%%
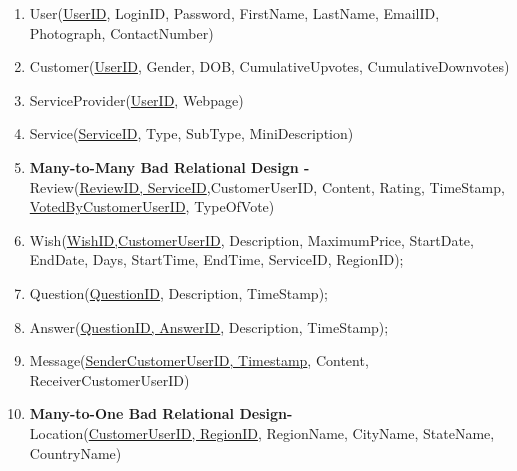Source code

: \documentclass[a4paper]{article}
\begin{document}
\begin{enumerate}

\item User(\underline{UserID}, LoginID, Password, FirstName, LastName, EmailID, Photograph, ContactNumber)

\item Customer(\underline{UserID}, Gender, DOB, CumulativeUpvotes, CumulativeDownvotes)

\item ServiceProvider(\underline{UserID}, Webpage)

\item Service(\underline{ServiceID}, Type, SubType, MiniDescription)

\item  \textbf{Many-to-Many Bad Relational Design -}\\  Review(\underline{ReviewID, ServiceID},CustomerUserID, Content, Rating, TimeStamp, \underline{VotedByCustomerUserID}, TypeOfVote)

\item Wish(\underline{WishID,CustomerUserID}, Description, MaximumPrice, StartDate, EndDate, Days, StartTime, EndTime, ServiceID, RegionID);

\item Question(\underline{QuestionID}, Description, TimeStamp);

\item Answer(\underline{QuestionID, AnswerID}, Description, TimeStamp);

\item Message(\underline {SenderCustomerUserID, Timestamp}, Content, ReceiverCustomerUserID)

\item \textbf{Many-to-One Bad Relational Design- } \\ Location(\underline{CustomerUserID, RegionID}, RegionName, CityName, StateName, CountryName) 
\end{enumerate}
\end{document}
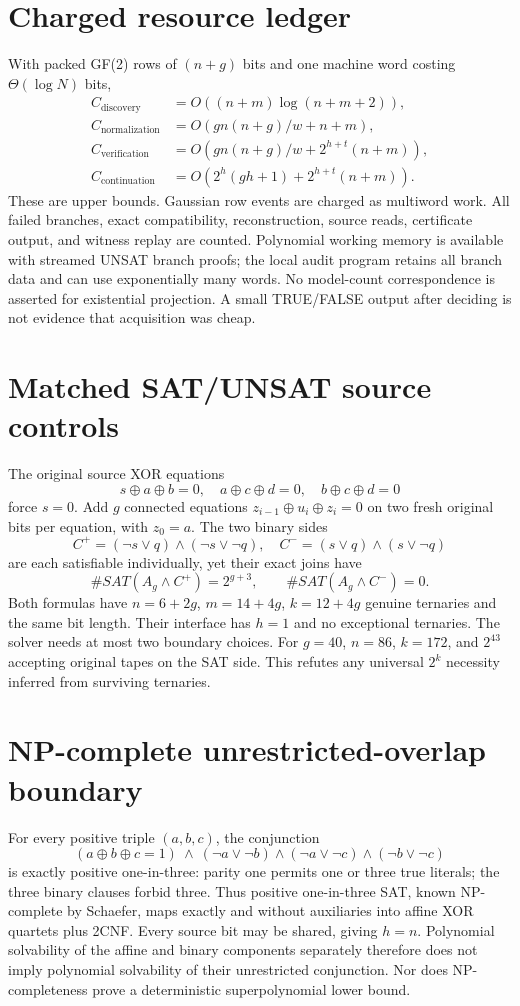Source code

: \documentclass[11pt]{article}
\begin{document}
\section{Charged resource ledger}
With packed GF(2) rows of $(n+g)$ bits and one machine word costing $\Theta(\log N)$ bits,
\[
\begin{aligned}
C_{\mathrm{discovery}}&=O((n+m)\log(n+m+2)),\\
C_{\mathrm{normalization}}&=O(gn(n+g)/w+n+m),\\
C_{\mathrm{verification}}&=O(gn(n+g)/w+2^{h+t}(n+m)),\\
C_{\mathrm{continuation}}&=O(2^h(gh+1)+2^{h+t}(n+m)).
\end{aligned}
\]
These are upper bounds. Gaussian row events are charged as multiword work. All failed branches, exact compatibility, reconstruction, source reads, certificate output, and witness replay are counted. Polynomial working memory is available with streamed UNSAT branch proofs; the local audit program retains all branch data and can use exponentially many words. No model-count correspondence is asserted for existential projection. A small TRUE/FALSE output after deciding is not evidence that acquisition was cheap.
\section{Matched SAT/UNSAT source controls}
The original source XOR equations
\[
s\oplus a\oplus b=0,\quad a\oplus c\oplus d=0,\quad b\oplus c\oplus d=0
\]
force $s=0$. Add $g$ connected equations $z_{i-1}\oplus u_i\oplus z_i=0$ on two fresh original bits per equation, with $z_0=a$. The two binary sides
\[
C^+=(\neg s\vee q)\wedge(\neg s\vee\neg q),\quad
C^-=(s\vee q)\wedge(s\vee\neg q)
\]
are each satisfiable individually, yet their exact joins have
\[
\#SAT(A_g\wedge C^+)=2^{g+3},\qquad \#SAT(A_g\wedge C^-)=0.
\]
Both formulas have $n=6+2g$, $m=14+4g$, $k=12+4g$ genuine ternaries and the same bit length. Their interface has $h=1$ and no exceptional ternaries. The solver needs at most two boundary choices. For $g=40$, $n=86$, $k=172$, and $2^{43}$ accepting original tapes on the SAT side. This refutes any universal $2^k$ necessity inferred from surviving ternaries.
\section{NP-complete unrestricted-overlap boundary}
For every positive triple $(a,b,c)$, the conjunction
\[
(a\oplus b\oplus c=1)\ \wedge\
(\neg a\vee\neg b)\wedge(\neg a\vee\neg c)\wedge(\neg b\vee\neg c)
\]
is exactly positive one-in-three: parity one permits one or three true literals; the three binary clauses forbid three. Thus positive one-in-three SAT, known NP-complete by Schaefer, maps exactly and without auxiliaries into affine XOR quartets plus 2CNF. Every source bit may be shared, giving $h=n$. Polynomial solvability of the affine and binary components separately therefore does not imply polynomial solvability of their unrestricted conjunction. Nor does NP-completeness prove a deterministic superpolynomial lower bound.
\end{document}
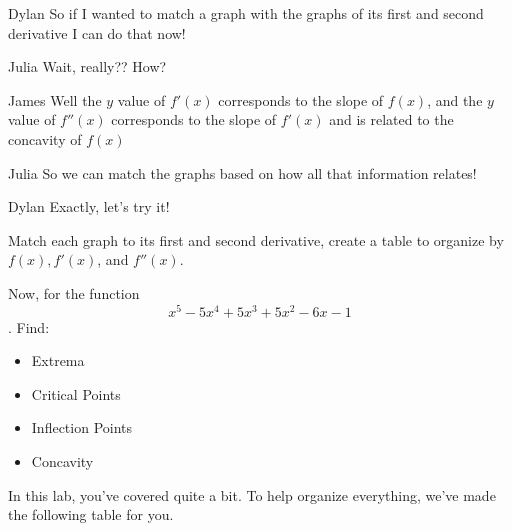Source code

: \documentclass{ximera}
\begin{document}
\begin{dialogue}
\item[Dylan]So if I wanted to match a graph with the graphs of its first and second derivative I can do that now!
\item[Julia] Wait, really?? How?
\item[James] Well the $y$ value of $f'(x)$ corresponds to the slope of $f(x)$, and the $y$ value of $f''(x)$ corresponds to the slope of $f'(x)$ and is related to the concavity of $f(x)$
\item[Julia] So we can match the graphs based on how all that information relates!
\item[Dylan] Exactly, let's try it!
\end{dialogue}
Match each graph to its first and second derivative, create a table to organize by $f(x),f'(x)$, and $f''(x)$.

Now, for the function $$x^5-5x^4+5x^3+5x^2-6x-1$$. Find:
\begin{itemize}
\item{Extrema}
\item{Critical Points}
\item{Inflection Points}
\item{Concavity}
\end{itemize}


In this lab, you've covered quite a bit. To help organize everything, we've made the following table for you.
\end{document}
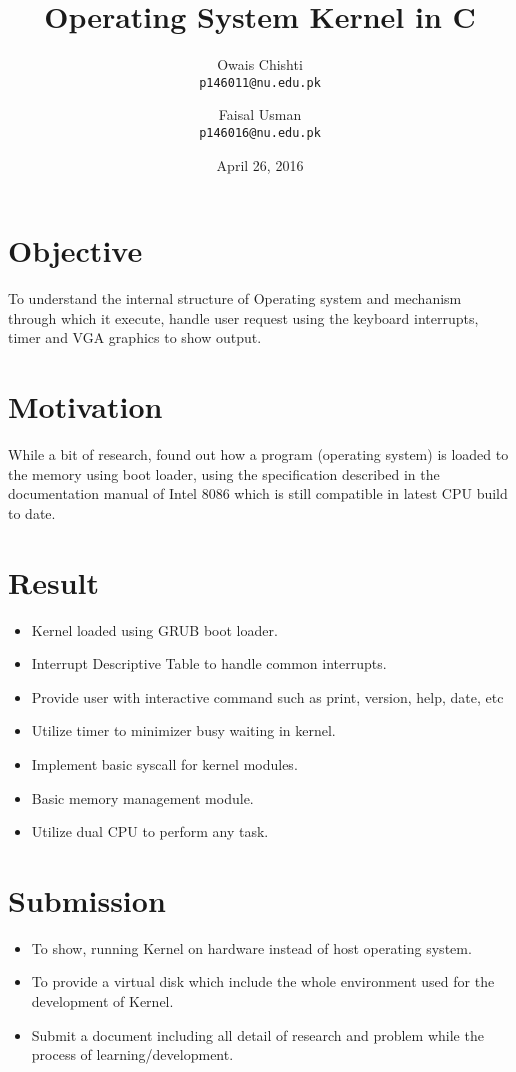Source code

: \documentclass[11pt]{article}
\title{\vspace{-1cm}Operating System Kernel in C}
\date{April 26, 2016}
\author{
	Owais Chishti\\
	\texttt{p146011@nu.edu.pk}
	\and	
	Faisal Usman\\
	\texttt{p146016@nu.edu.pk}
}
\begin{document}
\maketitle

\section{Objective}
To understand the internal structure of Operating system and mechanism through which it execute, handle user request using the keyboard interrupts, timer and VGA graphics to show output.  

\section{Motivation}
While a bit of research, found out how a program (operating system) is loaded to the memory using boot loader, using the specification described in the documentation manual of Intel 8086 which is still compatible in latest CPU build to date.

\section{Result}
\begin{itemize}  
	\item Kernel loaded using GRUB boot loader.
	\item Interrupt Descriptive Table to handle common interrupts.
	\item Provide user with interactive command such as print, version, help, date, etc
	\item Utilize timer to minimizer busy waiting in kernel.
	\item Implement basic syscall for kernel modules.
	\item Basic memory management module.
	\item Utilize dual CPU to perform any task.
\end{itemize}

\section{Submission}
\begin{itemize}  
	\item To show, running Kernel on hardware instead of host operating system.
	\item To provide a virtual disk which include the whole environment used for the development of Kernel.
	\item Submit a document including all detail of research and problem while the process of learning/development.
\end{itemize}
\end{document}
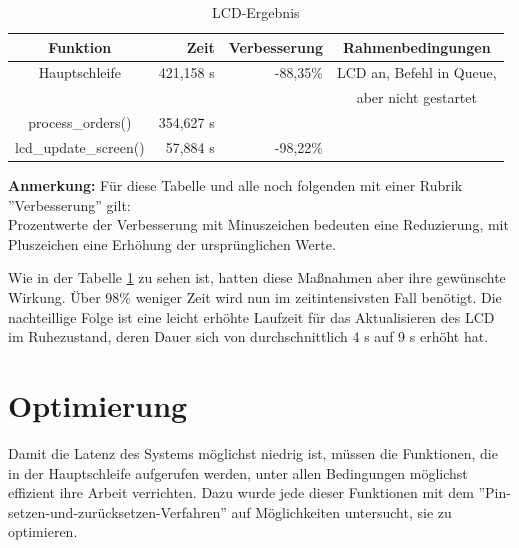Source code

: \begin{table}[htb]
\begin{center}
	\begin{tabular}{|c||r|r|c|}
		\hline
		\textbf{Funktion} & \textbf{Zeit} & \textbf{Verbesserung} & \textbf{Rahmenbedingungen} \\ \hline \hline
		Hauptschleife & 421,158 \textmu{}s & -88,35\% & LCD an, Befehl in Queue,\\
		& & & aber nicht gestartet \\ \hline
		process\_orders() & 354,627 \textmu{}s & & \\ \hline
		lcd\_update\_screen() & 57,884 \textmu{}s & -98,22\% & \\ \hline
	\end{tabular}
	\caption{\label{lcd_opt} LCD-Ergebnis}
\end{center}
\textbf{Anmerkung:} Für diese Tabelle und alle noch folgenden mit einer Rubrik ''Verbesserung'' gilt:\\
Prozentwerte der Verbesserung mit Minuszeichen bedeuten eine Reduzierung, mit Pluszeichen eine Erhöhung
der ursprünglichen Werte.
\end{table}
Wie in der Tabelle \ref{lcd_opt} zu sehen ist, hatten diese Maßnahmen aber ihre gewünschte Wirkung. Über 98\% weniger Zeit
wird nun im zeitintensivsten Fall benötigt. Die nachteillige Folge ist eine leicht erhöhte Laufzeit für das
Aktualisieren des LCD im Ruhezustand, deren Dauer sich von durchschnittlich 4 \textmu{}s auf 9 \textmu{}s erhöht hat.

\section{Optimierung}
Damit die Latenz des Systems möglichst niedrig ist, müssen die Funktionen, die in der Hauptschleife aufgerufen werden,
unter allen Bedingungen möglichst effizient ihre Arbeit verrichten. Dazu wurde jede dieser Funktionen mit dem 
''Pin-setzen-und-zurücksetzen-Verfahren'' auf Möglichkeiten untersucht, sie zu optimieren.

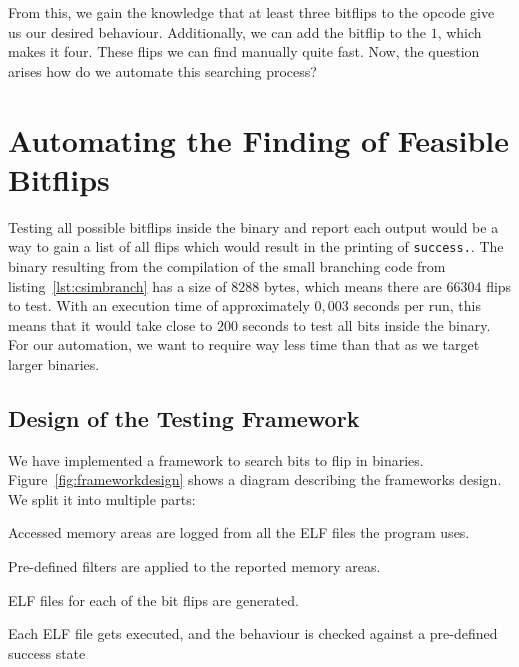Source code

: From this, we gain the knowledge that at least three bitflips to the opcode give
us our desired behaviour. Additionally, we can add the bitflip to the $1$, which
makes it four. These flips we can find manually quite fast. Now, the question
arises how do we automate this searching process?

\section{Automating the Finding of Feasible Bitflips}

Testing all possible bitflips inside the binary and report each output would be
a way to gain a list of all flips which would result in the printing of
\texttt{success.}. The binary resulting from the compilation of the small
branching code from listing~\ref{lst:csimbranch} has a size of $8288$ bytes,
which means there are $66304$ flips to test. With an execution time of
approximately $0,003$ seconds per run, this means that it would take close to
$200$ seconds to test all bits inside the binary. For our automation, we want
to require way less time than that as we target larger binaries.

\subsection{Design of the Testing Framework}

We have implemented a framework to search bits to flip in binaries.
Figure~\ref{fig:frameworkdesign} shows a diagram describing the
framework\textquotesingle s design. We split it into multiple parts:

\begin{enumerate}
\begin{samepage}
  \item Accessed memory areas are logged from all the ELF files the program
uses.
  \item Pre-defined filters are applied to the reported memory areas.
  \item ELF files for each of the bit flips are generated.
  \item Each ELF file gets executed, and the behaviour is checked against a
pre-defined success state
\end{samepage}
\end{enumerate}

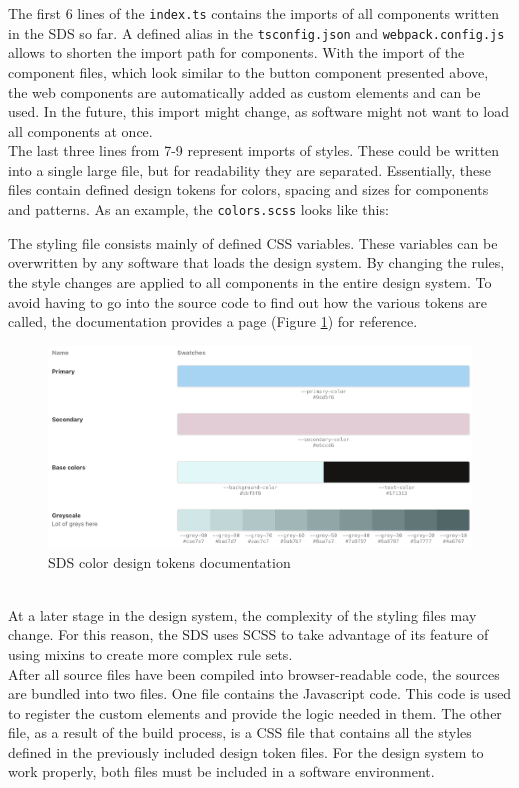 
The first 6 lines of the \texttt{index.ts} contains the imports of all components written in the SDS so far. A defined alias in the \texttt{tsconfig.json} and \texttt{webpack.config.js} allows to shorten the import path for components. With the import of the component files, which look similar to the button component presented above, the web components are automatically added as custom elements and can be used. In the future, this import might change, as software might not want to load all components at once. \\
The last three lines from 7-9 represent imports of styles. These could be written into a single large file, but for readability they are separated. Essentially, these files contain defined design tokens for colors, spacing and sizes for components and patterns. As an example, the \texttt{colors.scss} looks like this:

The styling file consists mainly of defined CSS variables. These variables can be overwritten by any software that loads the design system. By changing the rules, the style changes are applied to all components in the entire design system. To avoid having to go into the source code to find out how the various tokens are called, the documentation provides a page (Figure \ref{sds_color_design_tokens}) for reference.
\begin{figure}[htbp]
    \centerline{\includegraphics[width=\linewidth]{images/color_design_tokens.png}}
    \caption{SDS color design tokens documentation}
    \label{sds_color_design_tokens}
\end{figure} \\
At a later stage in the design system, the complexity of the styling files may change. For this reason, the SDS uses SCSS to take advantage of its feature of using mixins to create more complex rule sets.\citep{scss_sass_nodate} \\
After all source files have been compiled into browser-readable code, the sources are bundled into two files. One file contains the Javascript code. This code is used to register the custom elements and provide the logic needed in them. The other file, as a result of the build process, is a CSS file that contains all the styles defined in the previously included design token files. For the design system to work properly, both files must be included in a software environment. \\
%%
• _To do_: The expected output is the lines above from the one containing "pre-defined success state" to the one containing "The last three", both ends included, reproduced exactly with every picture left out.

• _Answer box_:
pre-defined success state
\end{samepage}
\end{enumerate}

The first 6 lines of the \texttt{index.ts} contains the imports of all components written in the SDS so far. A defined alias in the \texttt{tsconfig.json} and \texttt{webpack.config.js} allows to shorten the import path for components. With the import of the component files, which look similar to the button component presented above, the web components are automatically added as custom elements and can be used. In the future, this import might change, as software might not want to load all components at once. \\
The last three lines from 7-9 represent imports of styles. These could be written into a single large file, but for readability they are separated. Essentially, these files contain defined design tokens for colors, spacing and sizes for components and patterns. As an example, the \texttt{colors.scss} looks like this:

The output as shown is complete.